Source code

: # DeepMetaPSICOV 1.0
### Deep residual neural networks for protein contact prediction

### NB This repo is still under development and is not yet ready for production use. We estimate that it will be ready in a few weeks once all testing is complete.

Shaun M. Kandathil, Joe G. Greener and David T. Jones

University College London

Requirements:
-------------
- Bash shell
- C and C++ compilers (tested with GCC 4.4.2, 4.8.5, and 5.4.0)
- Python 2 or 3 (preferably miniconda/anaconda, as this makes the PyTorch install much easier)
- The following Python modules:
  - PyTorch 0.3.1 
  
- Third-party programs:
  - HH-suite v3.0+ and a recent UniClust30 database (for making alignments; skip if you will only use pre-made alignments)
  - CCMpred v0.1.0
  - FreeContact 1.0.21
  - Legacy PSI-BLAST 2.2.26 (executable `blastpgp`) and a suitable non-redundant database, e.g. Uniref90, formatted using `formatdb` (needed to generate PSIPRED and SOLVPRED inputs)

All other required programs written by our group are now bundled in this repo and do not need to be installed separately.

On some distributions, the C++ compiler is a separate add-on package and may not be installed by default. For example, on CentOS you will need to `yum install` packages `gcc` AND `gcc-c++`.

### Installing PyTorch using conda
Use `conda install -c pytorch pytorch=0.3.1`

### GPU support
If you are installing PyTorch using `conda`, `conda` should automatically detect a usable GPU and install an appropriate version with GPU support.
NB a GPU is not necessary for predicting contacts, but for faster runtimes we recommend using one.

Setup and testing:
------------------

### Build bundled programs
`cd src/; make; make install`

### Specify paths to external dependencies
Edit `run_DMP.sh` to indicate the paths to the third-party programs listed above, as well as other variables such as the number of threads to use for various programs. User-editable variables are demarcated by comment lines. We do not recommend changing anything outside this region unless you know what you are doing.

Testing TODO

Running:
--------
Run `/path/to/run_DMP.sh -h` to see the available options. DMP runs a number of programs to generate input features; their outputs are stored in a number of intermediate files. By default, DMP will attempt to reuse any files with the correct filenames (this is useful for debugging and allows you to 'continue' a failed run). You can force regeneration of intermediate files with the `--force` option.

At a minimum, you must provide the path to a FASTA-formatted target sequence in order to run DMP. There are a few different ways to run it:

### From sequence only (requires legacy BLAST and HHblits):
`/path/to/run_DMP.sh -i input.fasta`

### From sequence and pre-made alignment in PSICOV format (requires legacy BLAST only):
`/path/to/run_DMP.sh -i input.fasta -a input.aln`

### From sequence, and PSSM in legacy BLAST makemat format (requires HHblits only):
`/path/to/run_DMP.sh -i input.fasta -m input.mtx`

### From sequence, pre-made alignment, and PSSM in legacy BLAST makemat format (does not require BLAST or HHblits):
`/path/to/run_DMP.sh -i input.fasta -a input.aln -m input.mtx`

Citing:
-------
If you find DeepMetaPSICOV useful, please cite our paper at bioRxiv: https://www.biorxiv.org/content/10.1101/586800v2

..............................

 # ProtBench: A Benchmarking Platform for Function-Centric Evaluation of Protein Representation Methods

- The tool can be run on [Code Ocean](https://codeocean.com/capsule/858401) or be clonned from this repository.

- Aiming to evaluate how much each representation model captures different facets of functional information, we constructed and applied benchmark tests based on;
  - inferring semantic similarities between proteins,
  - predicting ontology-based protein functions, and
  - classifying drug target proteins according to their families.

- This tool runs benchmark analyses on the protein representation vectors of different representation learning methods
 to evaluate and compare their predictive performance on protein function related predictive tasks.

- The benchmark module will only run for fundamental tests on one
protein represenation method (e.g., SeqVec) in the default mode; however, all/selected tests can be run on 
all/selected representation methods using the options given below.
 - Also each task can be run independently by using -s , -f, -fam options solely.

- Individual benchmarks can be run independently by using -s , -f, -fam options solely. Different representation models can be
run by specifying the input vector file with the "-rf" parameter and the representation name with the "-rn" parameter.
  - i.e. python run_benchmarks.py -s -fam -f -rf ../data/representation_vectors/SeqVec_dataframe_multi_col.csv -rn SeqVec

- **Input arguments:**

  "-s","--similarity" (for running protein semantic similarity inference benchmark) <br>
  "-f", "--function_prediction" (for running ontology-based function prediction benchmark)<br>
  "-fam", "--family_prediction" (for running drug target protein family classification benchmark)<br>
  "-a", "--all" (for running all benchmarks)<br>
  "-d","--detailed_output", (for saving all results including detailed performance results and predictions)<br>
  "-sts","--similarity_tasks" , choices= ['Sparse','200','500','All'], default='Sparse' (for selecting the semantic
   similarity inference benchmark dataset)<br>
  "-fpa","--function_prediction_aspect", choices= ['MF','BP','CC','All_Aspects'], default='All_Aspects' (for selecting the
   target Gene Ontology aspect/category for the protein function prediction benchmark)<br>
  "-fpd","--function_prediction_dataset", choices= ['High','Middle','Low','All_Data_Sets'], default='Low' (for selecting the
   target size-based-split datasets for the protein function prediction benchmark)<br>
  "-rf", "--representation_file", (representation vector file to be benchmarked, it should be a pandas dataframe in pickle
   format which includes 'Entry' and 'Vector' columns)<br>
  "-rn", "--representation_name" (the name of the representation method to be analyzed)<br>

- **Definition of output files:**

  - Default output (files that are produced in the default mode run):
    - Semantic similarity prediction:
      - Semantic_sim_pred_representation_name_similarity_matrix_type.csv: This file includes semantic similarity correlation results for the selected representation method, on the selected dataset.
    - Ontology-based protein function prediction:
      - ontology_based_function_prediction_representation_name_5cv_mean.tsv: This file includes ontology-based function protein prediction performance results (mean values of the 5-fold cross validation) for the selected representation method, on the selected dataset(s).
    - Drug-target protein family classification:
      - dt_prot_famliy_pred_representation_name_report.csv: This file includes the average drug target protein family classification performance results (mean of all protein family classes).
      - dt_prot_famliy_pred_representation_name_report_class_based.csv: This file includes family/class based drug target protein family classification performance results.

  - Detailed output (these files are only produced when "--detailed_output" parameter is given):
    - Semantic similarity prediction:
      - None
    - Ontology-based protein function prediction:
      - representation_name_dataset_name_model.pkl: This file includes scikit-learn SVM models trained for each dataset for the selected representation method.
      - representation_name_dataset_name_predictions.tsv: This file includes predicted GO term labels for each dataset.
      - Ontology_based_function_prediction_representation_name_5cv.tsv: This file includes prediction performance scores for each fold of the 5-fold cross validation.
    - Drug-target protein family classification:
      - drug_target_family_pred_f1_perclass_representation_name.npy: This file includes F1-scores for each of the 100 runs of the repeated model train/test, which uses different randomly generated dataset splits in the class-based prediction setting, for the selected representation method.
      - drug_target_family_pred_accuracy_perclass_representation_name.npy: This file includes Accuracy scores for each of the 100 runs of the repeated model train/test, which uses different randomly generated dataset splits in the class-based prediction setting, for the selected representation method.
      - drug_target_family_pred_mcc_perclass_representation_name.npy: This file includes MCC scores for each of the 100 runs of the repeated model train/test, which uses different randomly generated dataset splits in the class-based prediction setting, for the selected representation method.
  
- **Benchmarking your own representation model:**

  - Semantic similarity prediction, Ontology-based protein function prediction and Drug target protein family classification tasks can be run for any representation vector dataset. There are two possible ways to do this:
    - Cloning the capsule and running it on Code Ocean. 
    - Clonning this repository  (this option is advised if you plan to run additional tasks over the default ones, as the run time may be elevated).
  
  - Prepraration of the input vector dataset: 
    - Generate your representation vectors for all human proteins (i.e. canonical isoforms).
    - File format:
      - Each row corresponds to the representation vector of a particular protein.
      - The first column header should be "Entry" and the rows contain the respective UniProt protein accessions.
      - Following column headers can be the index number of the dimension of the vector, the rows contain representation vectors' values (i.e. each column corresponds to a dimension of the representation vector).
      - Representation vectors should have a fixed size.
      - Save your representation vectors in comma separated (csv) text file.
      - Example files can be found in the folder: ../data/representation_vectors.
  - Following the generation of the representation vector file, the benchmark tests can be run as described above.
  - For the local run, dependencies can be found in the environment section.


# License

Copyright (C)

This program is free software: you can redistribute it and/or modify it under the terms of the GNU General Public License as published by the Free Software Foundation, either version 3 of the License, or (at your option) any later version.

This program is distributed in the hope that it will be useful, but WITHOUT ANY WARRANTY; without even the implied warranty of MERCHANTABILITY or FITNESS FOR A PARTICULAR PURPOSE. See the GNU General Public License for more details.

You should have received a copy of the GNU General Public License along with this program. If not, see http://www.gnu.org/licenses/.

..............................

→ Try it:
Precisely the lines between those holding "- For the local" and "This program is distributed", inclusive, are to be reproduced from the listing above, with nothing added.

→ Result:
  - For the local run, dependencies can be found in the environment section.


# License

Copyright (C)

This program is free software: you can redistribute it and/or modify it under the terms of the GNU General Public License as published by the Free Software Foundation, either version 3 of the License, or (at your option) any later version.

This program is distributed in the hope that it will be useful, but WITHOUT ANY WARRANTY; without even the implied warranty of MERCHANTABILITY or FITNESS FOR A PARTICULAR PURPOSE. See the GNU General Public License for more details.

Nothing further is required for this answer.